In State v. Alcorn, 78 Tex. 837, 14 S.W. 663, and Words and Phrases, 7469, it is said: "Bad motive is necessary * * * to make an act willful, and that the fact that the act or omission was done in obedience to the will * * * is not enough."
It is held in Myers v. Standard telegraph Co. (Iowa) 92 N.W. 720, that a willful act is the wanton doing of the same without reasonable excuse. Under a statute fixing liability upon a railroad company for damages to stock running at large, in the absence of a fence constructed by the railway company, unless the injury complained of was occasioned by the willful act of the owner of the stock or his agent, the court, in Stewart v.
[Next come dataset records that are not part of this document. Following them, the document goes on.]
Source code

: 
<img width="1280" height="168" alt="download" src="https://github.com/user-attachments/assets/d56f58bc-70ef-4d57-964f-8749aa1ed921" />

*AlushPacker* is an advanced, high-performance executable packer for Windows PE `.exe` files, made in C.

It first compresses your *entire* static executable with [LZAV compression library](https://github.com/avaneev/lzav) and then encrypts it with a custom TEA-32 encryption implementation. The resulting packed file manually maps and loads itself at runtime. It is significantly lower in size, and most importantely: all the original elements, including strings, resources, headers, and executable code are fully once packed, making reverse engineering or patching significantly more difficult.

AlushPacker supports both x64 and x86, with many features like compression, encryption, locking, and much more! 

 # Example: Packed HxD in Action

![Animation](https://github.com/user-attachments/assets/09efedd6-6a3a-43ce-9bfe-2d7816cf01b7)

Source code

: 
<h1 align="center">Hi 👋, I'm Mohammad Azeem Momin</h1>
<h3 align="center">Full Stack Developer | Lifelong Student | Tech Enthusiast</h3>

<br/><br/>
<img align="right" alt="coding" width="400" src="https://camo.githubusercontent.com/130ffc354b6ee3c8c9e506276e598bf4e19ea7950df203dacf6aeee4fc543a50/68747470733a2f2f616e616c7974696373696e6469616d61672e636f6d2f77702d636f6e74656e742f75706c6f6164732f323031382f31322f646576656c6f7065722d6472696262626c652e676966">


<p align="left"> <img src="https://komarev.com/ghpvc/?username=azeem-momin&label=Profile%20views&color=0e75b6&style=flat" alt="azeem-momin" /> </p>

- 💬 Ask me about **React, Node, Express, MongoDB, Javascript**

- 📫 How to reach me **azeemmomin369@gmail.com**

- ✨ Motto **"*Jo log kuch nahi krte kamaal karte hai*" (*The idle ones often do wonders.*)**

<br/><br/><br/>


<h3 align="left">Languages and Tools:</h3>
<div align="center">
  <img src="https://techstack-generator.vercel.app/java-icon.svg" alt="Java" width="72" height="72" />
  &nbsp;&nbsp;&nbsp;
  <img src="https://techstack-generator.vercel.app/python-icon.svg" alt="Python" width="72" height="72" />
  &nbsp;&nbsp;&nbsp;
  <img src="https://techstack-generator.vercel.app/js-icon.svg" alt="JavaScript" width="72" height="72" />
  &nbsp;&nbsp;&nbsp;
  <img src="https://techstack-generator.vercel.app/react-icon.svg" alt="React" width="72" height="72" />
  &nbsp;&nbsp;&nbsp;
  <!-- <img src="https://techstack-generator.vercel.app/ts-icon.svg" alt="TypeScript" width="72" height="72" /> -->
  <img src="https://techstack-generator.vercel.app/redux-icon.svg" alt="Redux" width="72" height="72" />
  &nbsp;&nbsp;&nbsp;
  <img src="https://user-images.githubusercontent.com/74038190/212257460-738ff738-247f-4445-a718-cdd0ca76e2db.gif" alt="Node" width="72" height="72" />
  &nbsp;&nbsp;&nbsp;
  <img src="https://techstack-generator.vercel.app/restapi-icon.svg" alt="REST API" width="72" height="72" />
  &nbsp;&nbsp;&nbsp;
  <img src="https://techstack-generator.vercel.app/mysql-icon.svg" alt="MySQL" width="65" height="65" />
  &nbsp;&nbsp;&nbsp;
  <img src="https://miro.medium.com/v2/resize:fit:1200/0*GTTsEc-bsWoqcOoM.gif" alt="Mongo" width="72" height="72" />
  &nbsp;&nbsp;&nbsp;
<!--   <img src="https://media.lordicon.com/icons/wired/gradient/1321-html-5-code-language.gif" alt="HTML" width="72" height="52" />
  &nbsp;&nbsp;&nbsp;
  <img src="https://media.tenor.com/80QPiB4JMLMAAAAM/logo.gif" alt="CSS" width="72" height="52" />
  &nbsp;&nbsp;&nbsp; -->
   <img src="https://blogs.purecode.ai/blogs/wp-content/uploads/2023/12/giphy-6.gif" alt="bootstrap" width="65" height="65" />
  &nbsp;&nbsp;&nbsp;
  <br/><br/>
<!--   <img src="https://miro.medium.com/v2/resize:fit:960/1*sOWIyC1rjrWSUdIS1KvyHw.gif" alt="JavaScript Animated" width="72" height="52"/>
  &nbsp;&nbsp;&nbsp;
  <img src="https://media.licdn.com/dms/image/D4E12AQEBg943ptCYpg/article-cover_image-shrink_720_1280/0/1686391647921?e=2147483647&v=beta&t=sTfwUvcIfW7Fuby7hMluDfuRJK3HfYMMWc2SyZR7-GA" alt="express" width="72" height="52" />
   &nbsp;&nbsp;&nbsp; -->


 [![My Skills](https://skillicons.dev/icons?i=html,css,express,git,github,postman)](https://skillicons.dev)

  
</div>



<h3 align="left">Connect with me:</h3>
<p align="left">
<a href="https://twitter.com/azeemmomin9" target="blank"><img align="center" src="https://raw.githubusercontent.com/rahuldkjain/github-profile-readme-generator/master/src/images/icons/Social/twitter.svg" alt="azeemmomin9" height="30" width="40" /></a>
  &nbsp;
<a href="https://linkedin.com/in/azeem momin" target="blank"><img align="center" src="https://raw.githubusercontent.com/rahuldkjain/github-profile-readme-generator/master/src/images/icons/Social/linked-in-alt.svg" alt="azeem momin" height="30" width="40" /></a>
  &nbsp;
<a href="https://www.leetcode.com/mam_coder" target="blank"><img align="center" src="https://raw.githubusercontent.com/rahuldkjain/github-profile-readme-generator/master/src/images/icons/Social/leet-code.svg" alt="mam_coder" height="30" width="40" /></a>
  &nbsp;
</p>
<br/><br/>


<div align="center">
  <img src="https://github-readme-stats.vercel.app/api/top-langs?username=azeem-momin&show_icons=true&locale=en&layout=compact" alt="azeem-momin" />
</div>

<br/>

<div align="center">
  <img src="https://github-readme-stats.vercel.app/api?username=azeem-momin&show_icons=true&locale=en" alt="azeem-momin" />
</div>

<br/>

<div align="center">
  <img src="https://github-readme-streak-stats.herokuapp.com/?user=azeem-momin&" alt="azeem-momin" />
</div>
B.   M. R. R. Co., 32 Iowa, 561, says:
"A willful act is an obstinate, stubborn, perverse act; and an act done willfully is one done stubbornly, by design, and with set purpose."
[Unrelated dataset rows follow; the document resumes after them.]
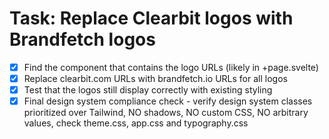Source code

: # Task: Replace Clearbit logos with Brandfetch logos

- [x] Find the component that contains the logo URLs (likely in +page.svelte)
- [x] Replace clearbit.com URLs with brandfetch.io URLs for all logos
- [x] Test that the logos still display correctly with existing styling
- [x] Final design system compliance check - verify design system classes prioritized over Tailwind, NO shadows, NO custom CSS, NO arbitrary values, check theme.css, app.css and typography.css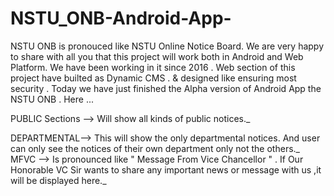 # NSTU_ONB-Android-App-
NSTU ONB is pronouced like NSTU Online Notice Board. We are very happy to share with all you that this project will work both in Android and Web Platform. We have been working in it since 2016 . Web section of this project have builted as Dynamic CMS . &amp; designed like ensuring most security . Today we have just finished the Alpha version of Android App the NSTU ONB . 
Here ...

PUBLIC Sections --> Will show all kinds of public notices._

DEPARTMENTAL--> This will show the only departmental notices. And user can only see the notices of their own department only not the others._
MFVC --> Is pronounced like " Message From Vice Chancellor " . If Our Honorable VC Sir wants to share any important news or message with us ,it will be displayed here._
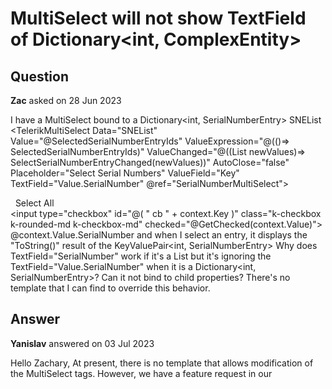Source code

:# MultiSelect will not show TextField of Dictionary<int, ComplexEntity>

## Question

**Zac** asked on 28 Jun 2023

I have a MultiSelect bound to a Dictionary<int, SerialNumberEntry> SNEList <TelerikMultiSelect Data="SNEList" Value="@SelectedSerialNumberEntryIds" ValueExpression="@(()=> SelectedSerialNumberEntryIds)" ValueChanged="@((List<int> newValues)=> SelectSerialNumberEntryChanged(newValues))" AutoClose="false" Placeholder="Select Serial Numbers" ValueField="Key" TextField="Value.SerialNumber" @ref="SerialNumberMultiSelect"> <HeaderTemplate> <div class="select-all-item"> <TelerikCheckBox TValue="bool" Value="@IsAllSerialNumbersSelected()" ValueChanged="@( (bool v)=> ToggleSelectAllSerialNumbers(v) )" Id="ms-select-all-checkbox"> </TelerikCheckBox> <label for="ms-select-all-checkbox"> &nbsp; Select All </label> </div> </HeaderTemplate> <ItemTemplate> <input type="checkbox" id="@( " cb " + context.Key )" class="k-checkbox k-rounded-md k-checkbox-md" checked="@GetChecked(context.Value)"> @context.Value.SerialNumber </ItemTemplate> </TelerikMultiSelect> and when I select an entry, it displays the "ToString()" result of the KeyValuePair<int, SerialNumberEntry> Why does TextField="SerialNumber" work if it's a List<SerialNumberEntry> but it's ignoring the TextField="Value.SerialNumber" when it is a Dictionary<int, SerialNumberEntry>? Can it not bind to child properties? There's no template that I can find to override this behavior.

## Answer

**Yanislav** answered on 03 Jul 2023

Hello Zachary, At present, there is no template that allows modification of the MultiSelect tags. However, we have a feature request in our
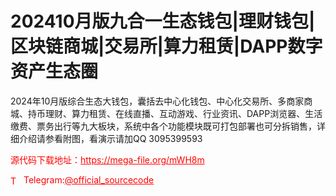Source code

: # 202410月版九合一生态钱包|理财钱包|区块链商城|交易所|算力租赁|DAPP数字资产生态圈

2024年10月版综合生态大钱包，囊括去中心化钱包、中心化交易所、多商家商城、持币理财、算力租赁、在线直播、互动游戏、行业资讯、DAPP浏览器、生活缴费、票务出行等九大板块，系统中各个功能模块既可打包部署也可分拆销售，详细介绍请参看附图，看演示请加QQ 3095399593<br>


<p style="color: red;">源代码下载地址：<a href="https://mega-file.org/mWH8m" style="color: red;">https://mega-file.org/mWH8m</a></p><p style="color: red;"><img src="https://cdn-icons-png.flaticon.com/512/2111/2111646.png" alt="Telegram Icon" style="width: 16px; vertical-align: middle; margin-right: 5px;">Telegram:<a href="https://t.me/official_sourcecode" style="color: red;">@official_sourcecode</a></p>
Webster defines "willful" as "obstinate; perverse; inflexible; stubborn; refractory."
We next consider the construction of the word in its particular application to workmen's compensation laws. Such legislation is new in this state; in fact, new to our entire country. It began in Germany, and, under some changes, found its way to England, later reaching the United States, existing at present, in some form or other, in 32 states. In Adams v. Iten Biscuit Co., 63 Okla. 52, 162 P. 938, this court upholds the constitutionality of the Workmen's Compensation Act of this state. Mr. Justice Hardy, in delivering the opinion, after an able and exhaustive review of the history and objects of kindred legislation, says:
"Instead of the losses being borne as heretofore in a great majority of cases, by the injured employe or his dependent ones it was the belief that such losses should be borne by the industries causing them, or, more accurately speaking, by consumers of the products of such industries, and that thereby wasteful and unnecessary litigation, with all of its resultant evils, could be eliminated."
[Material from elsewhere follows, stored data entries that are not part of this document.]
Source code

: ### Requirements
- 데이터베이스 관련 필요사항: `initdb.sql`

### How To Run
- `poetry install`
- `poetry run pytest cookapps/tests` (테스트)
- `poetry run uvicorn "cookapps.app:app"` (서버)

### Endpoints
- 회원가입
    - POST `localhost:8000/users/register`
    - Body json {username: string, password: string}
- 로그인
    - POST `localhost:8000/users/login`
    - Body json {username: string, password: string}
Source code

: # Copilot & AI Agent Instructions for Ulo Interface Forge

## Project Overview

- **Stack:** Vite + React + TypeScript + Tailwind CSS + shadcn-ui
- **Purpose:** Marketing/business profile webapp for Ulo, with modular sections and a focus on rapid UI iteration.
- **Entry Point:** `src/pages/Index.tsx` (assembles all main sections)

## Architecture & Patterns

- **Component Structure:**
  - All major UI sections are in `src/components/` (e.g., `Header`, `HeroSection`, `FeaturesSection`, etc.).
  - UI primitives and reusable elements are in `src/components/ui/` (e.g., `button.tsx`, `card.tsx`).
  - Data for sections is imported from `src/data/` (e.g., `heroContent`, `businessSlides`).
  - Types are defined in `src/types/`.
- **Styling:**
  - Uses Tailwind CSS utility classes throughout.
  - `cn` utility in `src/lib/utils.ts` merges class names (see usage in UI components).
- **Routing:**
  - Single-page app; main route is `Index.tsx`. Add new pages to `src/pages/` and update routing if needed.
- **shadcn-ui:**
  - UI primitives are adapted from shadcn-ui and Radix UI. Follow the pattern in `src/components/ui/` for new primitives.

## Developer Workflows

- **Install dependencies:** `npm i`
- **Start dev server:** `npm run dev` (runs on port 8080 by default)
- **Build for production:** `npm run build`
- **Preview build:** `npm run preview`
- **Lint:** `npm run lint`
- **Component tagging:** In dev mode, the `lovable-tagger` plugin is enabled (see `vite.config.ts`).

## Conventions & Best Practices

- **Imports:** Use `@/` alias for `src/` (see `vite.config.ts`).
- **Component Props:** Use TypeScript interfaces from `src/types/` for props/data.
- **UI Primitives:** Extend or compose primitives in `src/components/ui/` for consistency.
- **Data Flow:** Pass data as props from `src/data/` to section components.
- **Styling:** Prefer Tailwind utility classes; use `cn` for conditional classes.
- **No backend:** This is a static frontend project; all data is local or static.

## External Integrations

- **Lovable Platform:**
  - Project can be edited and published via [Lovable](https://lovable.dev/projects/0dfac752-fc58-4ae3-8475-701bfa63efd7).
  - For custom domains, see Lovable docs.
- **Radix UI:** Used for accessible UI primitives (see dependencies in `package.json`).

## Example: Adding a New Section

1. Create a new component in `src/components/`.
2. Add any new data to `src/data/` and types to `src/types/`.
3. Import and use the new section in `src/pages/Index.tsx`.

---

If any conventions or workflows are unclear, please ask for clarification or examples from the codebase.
It was the intention of this act to make the business bear the burden of incidental and accidental injuries without regard to the question of negligence, either on the part of the employer or the employe. In the long run the public, and not the persons immediately involved, except to the extent that they are members of society at large, pay the bills. The instant case presents to this court for the first time any question growing out of the operation of the law. An examination of the legislation of Germany, England, and the various American states discloses no other statute identical with ours as to defenses to claims arising under the law. Most of the statutes, however, provide, that "willful misconduct," without specifying the particular acts resulting in the injury, is a bar to an award. Our statute specifically names the willful acts that bar compensation. The law in England has received judicial construction to a greater extent than elsewhere. In Tennent v. Broxburn Oil Co., Ltd., S.C. 1907 (Eng.) 591, it is said:
"The word 'willful' as applied to the conduct of the injured person signifies moral blame, and if there is no moral blame, the case would not come within the scope of the stautory exception."
In Johnson v. Marshall   Sons, Ltd., App. Cas. 1906 (Eng.) 409, 75 L. J. K. B. 868, Lord Lobourne, speaking for the court says:
"It was willful in the sense that the matter presumably seemed of his own accord, but the word 'willful' I think, imports that the man's conduct was deliberate, not merely a thoughtless act on the spur of the moment."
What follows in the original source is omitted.